Saved data entries:
◆ ◆ ◆ ◆

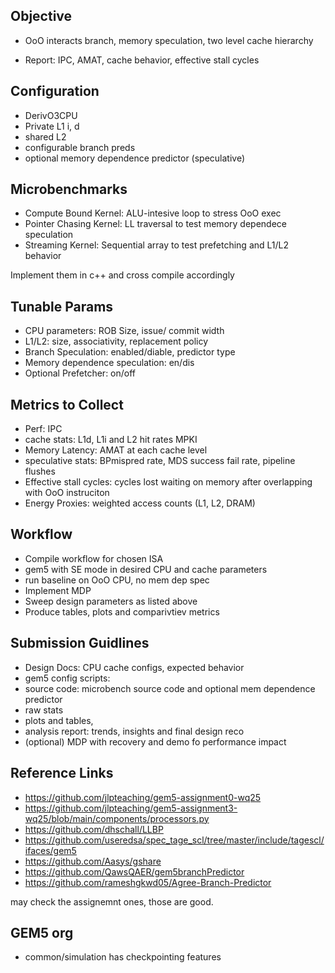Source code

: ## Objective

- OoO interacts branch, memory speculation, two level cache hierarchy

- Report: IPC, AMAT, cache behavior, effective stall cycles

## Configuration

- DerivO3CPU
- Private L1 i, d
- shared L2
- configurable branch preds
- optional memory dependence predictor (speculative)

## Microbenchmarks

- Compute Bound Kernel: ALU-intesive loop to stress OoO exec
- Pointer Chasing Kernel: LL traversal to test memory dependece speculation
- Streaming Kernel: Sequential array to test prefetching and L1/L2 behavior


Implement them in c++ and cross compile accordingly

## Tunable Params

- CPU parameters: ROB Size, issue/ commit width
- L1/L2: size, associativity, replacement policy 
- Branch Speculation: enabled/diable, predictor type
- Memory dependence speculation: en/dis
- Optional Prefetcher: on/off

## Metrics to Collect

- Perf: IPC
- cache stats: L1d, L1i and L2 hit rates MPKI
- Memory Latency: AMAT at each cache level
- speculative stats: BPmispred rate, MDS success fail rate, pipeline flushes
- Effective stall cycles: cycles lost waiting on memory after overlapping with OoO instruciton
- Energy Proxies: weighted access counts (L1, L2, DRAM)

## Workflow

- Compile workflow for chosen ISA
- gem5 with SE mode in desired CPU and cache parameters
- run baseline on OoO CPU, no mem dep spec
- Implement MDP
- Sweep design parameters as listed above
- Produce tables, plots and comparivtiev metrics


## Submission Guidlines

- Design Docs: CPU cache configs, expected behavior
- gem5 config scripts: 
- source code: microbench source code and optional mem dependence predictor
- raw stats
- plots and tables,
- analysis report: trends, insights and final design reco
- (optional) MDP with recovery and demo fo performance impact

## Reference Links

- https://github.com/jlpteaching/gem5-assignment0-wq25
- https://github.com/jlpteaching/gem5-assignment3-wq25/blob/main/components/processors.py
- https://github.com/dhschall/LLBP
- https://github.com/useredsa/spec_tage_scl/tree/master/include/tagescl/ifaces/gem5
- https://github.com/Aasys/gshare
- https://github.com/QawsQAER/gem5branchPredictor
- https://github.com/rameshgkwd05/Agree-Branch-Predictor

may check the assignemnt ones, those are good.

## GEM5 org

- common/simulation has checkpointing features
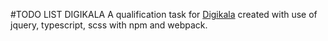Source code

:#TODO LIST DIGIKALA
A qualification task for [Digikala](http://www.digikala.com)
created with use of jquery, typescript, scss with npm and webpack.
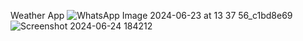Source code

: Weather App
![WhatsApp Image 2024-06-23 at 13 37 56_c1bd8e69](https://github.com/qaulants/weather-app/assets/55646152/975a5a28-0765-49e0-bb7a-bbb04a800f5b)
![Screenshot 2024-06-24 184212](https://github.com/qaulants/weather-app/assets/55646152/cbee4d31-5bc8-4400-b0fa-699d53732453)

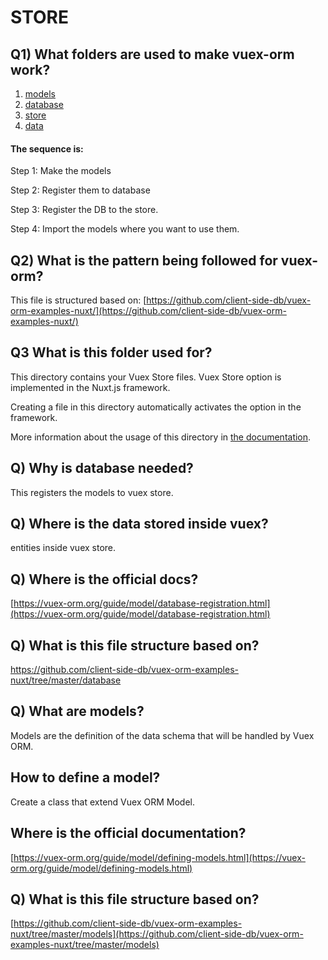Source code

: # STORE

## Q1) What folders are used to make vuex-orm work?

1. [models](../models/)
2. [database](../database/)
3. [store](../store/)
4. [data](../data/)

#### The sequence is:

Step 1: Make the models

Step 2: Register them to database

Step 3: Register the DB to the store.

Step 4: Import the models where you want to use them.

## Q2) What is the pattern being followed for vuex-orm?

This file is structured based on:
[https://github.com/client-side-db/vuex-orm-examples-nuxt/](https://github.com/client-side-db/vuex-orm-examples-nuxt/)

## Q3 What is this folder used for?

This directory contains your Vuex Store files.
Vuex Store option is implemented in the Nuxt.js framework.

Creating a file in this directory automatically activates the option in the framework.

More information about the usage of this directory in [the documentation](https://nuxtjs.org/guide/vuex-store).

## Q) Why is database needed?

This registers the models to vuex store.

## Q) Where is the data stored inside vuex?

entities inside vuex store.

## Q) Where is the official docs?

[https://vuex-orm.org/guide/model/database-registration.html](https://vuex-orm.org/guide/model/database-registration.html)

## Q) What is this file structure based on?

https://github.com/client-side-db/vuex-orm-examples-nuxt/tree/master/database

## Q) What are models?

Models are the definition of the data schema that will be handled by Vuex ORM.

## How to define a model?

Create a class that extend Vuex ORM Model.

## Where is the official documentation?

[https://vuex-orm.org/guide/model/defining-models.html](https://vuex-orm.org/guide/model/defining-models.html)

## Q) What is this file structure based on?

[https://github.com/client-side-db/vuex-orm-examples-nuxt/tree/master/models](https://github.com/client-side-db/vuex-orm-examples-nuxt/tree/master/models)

◆ ◆ ◆ ◆

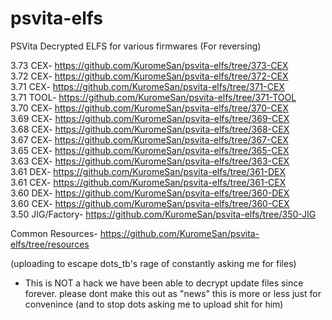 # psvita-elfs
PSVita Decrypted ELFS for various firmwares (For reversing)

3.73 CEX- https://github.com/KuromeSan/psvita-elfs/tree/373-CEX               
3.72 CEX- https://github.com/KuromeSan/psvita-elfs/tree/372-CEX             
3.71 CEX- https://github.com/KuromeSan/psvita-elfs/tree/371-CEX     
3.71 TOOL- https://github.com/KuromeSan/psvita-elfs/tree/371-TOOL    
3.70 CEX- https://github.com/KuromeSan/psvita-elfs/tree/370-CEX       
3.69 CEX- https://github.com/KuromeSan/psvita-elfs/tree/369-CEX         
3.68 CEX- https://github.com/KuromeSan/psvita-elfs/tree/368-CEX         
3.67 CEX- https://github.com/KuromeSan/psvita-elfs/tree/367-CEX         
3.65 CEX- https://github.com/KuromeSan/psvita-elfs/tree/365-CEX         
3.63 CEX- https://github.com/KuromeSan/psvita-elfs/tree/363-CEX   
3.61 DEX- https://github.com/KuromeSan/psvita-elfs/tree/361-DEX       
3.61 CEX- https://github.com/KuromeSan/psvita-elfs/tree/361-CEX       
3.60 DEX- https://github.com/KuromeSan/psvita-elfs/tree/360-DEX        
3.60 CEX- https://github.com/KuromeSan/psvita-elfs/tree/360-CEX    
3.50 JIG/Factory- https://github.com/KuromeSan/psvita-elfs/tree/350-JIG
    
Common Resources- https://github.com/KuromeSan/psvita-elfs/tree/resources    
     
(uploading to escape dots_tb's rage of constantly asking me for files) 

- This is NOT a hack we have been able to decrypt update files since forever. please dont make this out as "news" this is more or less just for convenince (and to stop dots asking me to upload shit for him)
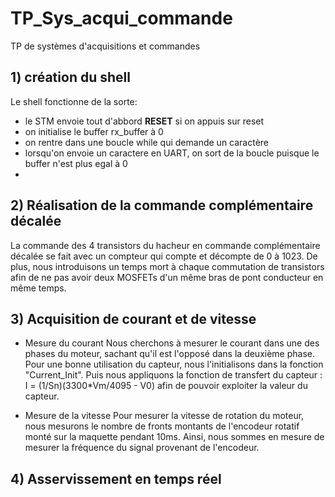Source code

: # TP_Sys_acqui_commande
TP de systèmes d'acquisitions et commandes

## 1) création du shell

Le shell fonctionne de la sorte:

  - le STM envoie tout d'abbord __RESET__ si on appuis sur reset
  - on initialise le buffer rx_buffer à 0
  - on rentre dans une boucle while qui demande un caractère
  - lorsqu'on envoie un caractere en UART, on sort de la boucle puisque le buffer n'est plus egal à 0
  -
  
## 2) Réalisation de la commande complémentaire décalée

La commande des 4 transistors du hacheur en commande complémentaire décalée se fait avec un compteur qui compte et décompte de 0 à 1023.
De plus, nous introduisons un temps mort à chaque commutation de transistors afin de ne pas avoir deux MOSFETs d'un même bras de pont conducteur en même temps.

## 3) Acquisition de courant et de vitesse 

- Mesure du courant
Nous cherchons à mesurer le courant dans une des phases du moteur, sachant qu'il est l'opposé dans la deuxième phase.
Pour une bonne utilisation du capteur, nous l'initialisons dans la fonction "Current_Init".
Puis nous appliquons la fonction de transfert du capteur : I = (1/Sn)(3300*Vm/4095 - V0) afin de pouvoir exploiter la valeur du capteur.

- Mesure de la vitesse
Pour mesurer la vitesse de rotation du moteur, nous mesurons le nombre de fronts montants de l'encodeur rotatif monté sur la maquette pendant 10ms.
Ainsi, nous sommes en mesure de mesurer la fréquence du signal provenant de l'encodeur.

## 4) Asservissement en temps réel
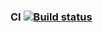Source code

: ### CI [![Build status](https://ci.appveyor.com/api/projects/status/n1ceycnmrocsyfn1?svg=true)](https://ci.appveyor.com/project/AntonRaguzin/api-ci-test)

◆ ◆ ◆ ◆

**Task brief**
Would you print, exactly as written, every line above from the one holding "3.72 CEX- https://github.com/KuromeSan/psvita-elfs/tree/372-CEX" through the one holding "3.69 CEX- https://github.com/KuromeSan/psvita-elfs/tree/369-CEX", with both included and no other lines?

**Written answer**
3.72 CEX- https://github.com/KuromeSan/psvita-elfs/tree/372-CEX             
3.71 CEX- https://github.com/KuromeSan/psvita-elfs/tree/371-CEX     
3.71 TOOL- https://github.com/KuromeSan/psvita-elfs/tree/371-TOOL    
3.70 CEX- https://github.com/KuromeSan/psvita-elfs/tree/370-CEX       
3.69 CEX- https://github.com/KuromeSan/psvita-elfs/tree/369-CEX         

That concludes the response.